After a prayer and several renditions of traditional Black gospels, candidates Delaine Eastin and Antonio Villaraigosa were pressed on immigration, gun control, and universal basic income. Over 30 clergy members of African Methodist Episcopal – a network of 25 churches and over 30,000 voters in LA County – attended the event.
Other candidates, including front-runner Lt. Gov. Gavin Newsom and current State Treasurer John Chiang, were invited but did not attend.
Bishop Clement Fugh told attendees that with over 18,000 voters in the state, AME members have an impact on the race for governor and all candidates should know that.
Fugh made it clear to the room that no endorsements would be handed out during the election cycle and pressed clergy not to endorse from the pulpit.
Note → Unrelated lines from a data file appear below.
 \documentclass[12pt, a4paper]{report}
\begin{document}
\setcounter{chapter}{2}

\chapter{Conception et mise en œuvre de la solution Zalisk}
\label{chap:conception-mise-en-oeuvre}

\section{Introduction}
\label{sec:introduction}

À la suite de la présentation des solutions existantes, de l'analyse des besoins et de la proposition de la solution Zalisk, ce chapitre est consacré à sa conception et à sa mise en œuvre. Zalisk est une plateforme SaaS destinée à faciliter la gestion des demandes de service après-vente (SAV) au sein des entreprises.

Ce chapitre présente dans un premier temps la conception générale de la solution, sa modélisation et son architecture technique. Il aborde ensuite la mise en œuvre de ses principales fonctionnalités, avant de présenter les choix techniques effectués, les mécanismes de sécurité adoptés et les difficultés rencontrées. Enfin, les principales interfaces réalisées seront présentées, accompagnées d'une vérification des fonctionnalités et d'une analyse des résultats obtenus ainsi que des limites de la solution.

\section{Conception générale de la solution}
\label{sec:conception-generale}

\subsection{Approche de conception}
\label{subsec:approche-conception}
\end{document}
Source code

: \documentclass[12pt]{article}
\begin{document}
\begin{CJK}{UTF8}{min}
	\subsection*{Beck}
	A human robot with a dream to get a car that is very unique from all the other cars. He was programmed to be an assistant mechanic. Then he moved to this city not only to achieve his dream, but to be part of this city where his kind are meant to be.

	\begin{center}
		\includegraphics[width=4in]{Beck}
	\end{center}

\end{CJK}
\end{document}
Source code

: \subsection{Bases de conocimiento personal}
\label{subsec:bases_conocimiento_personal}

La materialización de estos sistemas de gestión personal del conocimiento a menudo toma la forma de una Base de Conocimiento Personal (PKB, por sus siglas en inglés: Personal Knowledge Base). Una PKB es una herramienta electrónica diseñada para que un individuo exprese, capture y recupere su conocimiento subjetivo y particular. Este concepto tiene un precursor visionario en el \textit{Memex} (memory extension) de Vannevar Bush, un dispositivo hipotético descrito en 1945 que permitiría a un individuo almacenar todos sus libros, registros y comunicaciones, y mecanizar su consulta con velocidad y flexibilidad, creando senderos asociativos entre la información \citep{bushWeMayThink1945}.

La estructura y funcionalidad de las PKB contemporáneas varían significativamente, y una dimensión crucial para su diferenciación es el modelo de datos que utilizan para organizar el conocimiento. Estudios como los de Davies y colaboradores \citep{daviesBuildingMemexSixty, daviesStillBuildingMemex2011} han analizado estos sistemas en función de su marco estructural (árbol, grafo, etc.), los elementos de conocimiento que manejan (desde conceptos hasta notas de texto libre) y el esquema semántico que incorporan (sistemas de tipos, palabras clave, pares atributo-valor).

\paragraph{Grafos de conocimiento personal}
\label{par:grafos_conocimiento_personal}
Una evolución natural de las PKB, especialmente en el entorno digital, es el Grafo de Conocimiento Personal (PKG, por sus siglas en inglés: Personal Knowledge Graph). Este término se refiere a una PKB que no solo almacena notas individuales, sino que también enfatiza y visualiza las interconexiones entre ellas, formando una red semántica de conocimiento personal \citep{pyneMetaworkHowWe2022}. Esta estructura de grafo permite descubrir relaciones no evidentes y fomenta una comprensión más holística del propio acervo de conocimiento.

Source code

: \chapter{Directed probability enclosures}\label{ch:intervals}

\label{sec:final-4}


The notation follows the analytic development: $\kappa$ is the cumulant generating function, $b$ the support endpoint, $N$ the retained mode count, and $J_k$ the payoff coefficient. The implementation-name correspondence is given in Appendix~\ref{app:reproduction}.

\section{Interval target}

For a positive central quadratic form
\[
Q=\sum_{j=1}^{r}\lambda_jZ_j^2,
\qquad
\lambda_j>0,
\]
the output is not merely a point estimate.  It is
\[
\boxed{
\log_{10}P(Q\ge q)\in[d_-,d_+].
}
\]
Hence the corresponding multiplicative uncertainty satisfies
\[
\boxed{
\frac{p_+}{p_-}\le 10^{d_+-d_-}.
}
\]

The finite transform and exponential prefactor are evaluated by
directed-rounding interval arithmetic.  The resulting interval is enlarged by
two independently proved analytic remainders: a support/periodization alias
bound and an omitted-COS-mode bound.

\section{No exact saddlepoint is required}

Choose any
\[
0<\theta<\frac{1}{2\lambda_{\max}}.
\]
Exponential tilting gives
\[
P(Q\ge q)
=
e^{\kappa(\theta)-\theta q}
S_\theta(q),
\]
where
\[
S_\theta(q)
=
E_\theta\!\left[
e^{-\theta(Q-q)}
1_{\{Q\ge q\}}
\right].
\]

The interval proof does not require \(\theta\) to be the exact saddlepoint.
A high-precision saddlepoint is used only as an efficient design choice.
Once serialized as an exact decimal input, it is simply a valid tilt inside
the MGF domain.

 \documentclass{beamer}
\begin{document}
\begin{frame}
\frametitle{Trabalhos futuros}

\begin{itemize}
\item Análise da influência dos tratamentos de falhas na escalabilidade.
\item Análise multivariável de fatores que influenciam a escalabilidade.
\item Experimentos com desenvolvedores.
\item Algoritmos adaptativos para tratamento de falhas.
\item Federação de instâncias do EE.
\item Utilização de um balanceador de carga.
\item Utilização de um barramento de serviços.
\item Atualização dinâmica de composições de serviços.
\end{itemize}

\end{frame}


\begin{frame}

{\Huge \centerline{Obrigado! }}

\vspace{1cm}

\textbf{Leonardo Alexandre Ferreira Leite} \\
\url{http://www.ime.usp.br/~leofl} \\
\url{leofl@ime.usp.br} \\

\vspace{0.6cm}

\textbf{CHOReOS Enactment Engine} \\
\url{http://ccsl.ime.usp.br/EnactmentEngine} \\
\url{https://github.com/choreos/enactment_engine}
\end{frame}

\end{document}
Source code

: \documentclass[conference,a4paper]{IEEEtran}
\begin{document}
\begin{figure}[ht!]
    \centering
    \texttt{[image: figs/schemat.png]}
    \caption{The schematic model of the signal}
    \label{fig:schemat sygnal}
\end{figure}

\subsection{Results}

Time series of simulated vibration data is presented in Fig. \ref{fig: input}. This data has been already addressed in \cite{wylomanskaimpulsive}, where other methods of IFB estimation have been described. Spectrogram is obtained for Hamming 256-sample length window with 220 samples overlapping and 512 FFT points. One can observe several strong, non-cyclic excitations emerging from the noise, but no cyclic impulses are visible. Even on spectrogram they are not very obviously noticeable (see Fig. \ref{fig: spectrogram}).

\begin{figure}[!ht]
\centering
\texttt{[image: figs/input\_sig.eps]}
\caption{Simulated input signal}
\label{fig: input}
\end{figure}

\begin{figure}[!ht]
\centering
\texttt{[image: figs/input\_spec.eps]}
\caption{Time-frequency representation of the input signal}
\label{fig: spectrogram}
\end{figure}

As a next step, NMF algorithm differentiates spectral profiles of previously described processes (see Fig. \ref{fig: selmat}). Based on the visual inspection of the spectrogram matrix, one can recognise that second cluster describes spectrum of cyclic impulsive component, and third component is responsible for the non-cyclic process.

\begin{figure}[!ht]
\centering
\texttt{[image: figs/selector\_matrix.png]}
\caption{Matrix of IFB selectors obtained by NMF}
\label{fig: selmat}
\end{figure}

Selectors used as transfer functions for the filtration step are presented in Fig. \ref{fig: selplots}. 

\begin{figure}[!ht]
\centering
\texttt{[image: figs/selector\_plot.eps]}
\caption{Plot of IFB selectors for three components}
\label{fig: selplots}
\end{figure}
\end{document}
Villaraigosa – who told the audience he’d been awake for 30 hours so far on his pre-primary tour – boasted about his credentials as a former community organizer, labor leader and former chair of the Democratic National Convention with deep roots in the black community.
He said that being the mayor of Los Angeles – with its booming economy, complex government and large population – is closest to the role of the governor.
“No one in this race is better qualified to serve as governor,” he said.
Villaraigosa spoke about an issue that hits home in the black community: the criminal legal system.
“When I go to [visit] prisons, [inmates] look like us,” he said, referring to people of color. “There’s something fundamentally wrong with that and we have to fix it.”
A May 15 report on pretrial bail found black residents in LA paid $10.2 million in bail in 2017, largely through nonrefundable deposits for bail bonds.
Eastin said she had left public life as an elected official but is now vying for a return after seeing years of disinvestment in public education.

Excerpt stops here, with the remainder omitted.